Kurdistan Workers’ Party (PKK) leader Cemil Bayik has called for struggle against the Turkish state in a heated tirade attacking President Erdogan.
“Peace and a solution are only possible through struggle,” he said, accusing Erdogan of furthering oppression against Kurds in Turkey. “Thus, whoever calls for anything other than struggle, is serving the aims of genocidal colonialism.” Bayik wrote the article in a piece translated by Kurdish ANF news agency and reprinted by website the Kurdish Question. It originally appeared in the Turkish newspapers Azadiya Welat and Yeni Özgür Politika, which target the country’s large Kurdish community.

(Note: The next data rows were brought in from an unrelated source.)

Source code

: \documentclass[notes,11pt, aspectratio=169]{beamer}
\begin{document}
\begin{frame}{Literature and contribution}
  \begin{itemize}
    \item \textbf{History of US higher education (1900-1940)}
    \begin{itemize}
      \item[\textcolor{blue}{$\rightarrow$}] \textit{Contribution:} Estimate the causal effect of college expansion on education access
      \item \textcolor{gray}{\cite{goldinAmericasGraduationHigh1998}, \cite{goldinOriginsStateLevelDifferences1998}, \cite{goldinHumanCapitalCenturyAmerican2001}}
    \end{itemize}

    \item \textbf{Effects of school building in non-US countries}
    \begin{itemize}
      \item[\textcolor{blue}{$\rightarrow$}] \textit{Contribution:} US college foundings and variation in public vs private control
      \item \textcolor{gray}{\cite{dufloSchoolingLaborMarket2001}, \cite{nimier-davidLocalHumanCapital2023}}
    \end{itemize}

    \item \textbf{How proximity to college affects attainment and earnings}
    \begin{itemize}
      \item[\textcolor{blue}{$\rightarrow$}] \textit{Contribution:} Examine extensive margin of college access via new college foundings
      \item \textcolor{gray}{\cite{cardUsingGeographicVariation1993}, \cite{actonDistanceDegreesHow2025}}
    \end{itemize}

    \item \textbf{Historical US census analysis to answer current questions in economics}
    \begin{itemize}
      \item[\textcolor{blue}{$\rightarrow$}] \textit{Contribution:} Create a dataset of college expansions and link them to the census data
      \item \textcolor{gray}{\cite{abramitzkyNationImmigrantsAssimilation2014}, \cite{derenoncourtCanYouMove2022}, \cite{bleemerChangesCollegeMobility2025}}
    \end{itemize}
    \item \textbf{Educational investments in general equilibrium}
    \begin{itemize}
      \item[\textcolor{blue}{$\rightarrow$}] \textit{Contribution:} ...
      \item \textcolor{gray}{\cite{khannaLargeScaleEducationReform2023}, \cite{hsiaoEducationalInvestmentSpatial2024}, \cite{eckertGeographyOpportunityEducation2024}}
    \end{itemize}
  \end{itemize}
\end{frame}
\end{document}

The call is a bold show of fighting talk in a long and bloody conflict, that’s being complicated further by war in Syria and Iraq. Bayik is one of the five founding members of the Kurdistan Workers’ Party, or the PKK, and its current leader. Recent interviews with the BBC and Vice News described him as “Turkey’s most wanted man”.
“The dominant mindset in Turkey denies Kurds and wants to eliminate them; this is state and government policy, therefore it is impossible to resolve the Kurdish issue with the current political parties and governments,” he wrote. “Thus, only through establishing a democratic administration in Turkey, via a struggle for democracy and freedom, can the Kurdish issue be solved.”
In April, Turkish president Erdogan ruled out dialogue with the Kurds after the PKK abandoned a delicate ceasefire. The deaths of 400 police and soldiers, and thousands of Kurds followed, and opposition groups say 500 to 1000 Turkish civilians may have been killed.
Both sides accuse the other of being unwilling partners for peace and continuing the cycle of violence.
In his essay, Bayik said the Kurdish leadership has shown that through localization of democracy it was possible to realise the rights of Kurdish people in Turkey without creating a new state, but claimed Erdogan was hell bent on destroying the Kurdish people.
“We have shown the most reasonable approaches, but it hasn't worked. In the current conditions, whoever thinks freedom and peace can be achieved without resistance, is fooling themselves and putting their neck out under the blade of genocidal colonialism.”
The PKK is designated a terrorist organization by Turkey, the US and the EU. It has close ties with the People’s Protection Units (YPG) in Syria, which is perhaps ironically an ally of the US via its participation in the anti-Daesh Syrian Democratic Forces (SDF). Whether people will take heed of Bayik's passionate–but perhaps also vague–call for "struggle" remains to be seen.